**What to work on:** Every record must be repeated precisely as it stands.

Stored data
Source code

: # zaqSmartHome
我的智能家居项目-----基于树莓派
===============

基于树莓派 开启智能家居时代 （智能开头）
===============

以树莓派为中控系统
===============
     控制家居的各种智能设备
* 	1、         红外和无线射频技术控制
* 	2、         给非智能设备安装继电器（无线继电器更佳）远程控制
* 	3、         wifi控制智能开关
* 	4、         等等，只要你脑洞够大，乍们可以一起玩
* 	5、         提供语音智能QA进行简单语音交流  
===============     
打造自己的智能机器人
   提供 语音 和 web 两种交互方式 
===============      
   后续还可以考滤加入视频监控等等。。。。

**Output for this exercise:**
Source code

: # zaqSmartHome
我的智能家居项目-----基于树莓派
===============

基于树莓派 开启智能家居时代 （智能开头）
===============

以树莓派为中控系统
===============
     控制家居的各种智能设备
* 	1、         红外和无线射频技术控制
* 	2、         给非智能设备安装继电器（无线继电器更佳）远程控制
* 	3、         wifi控制智能开关
* 	4、         等等，只要你脑洞够大，乍们可以一起玩
* 	5、         提供语音智能QA进行简单语音交流  
===============     
打造自己的智能机器人
   提供 语音 和 web 两种交互方式 
===============      
   后续还可以考滤加入视频监控等等。。。。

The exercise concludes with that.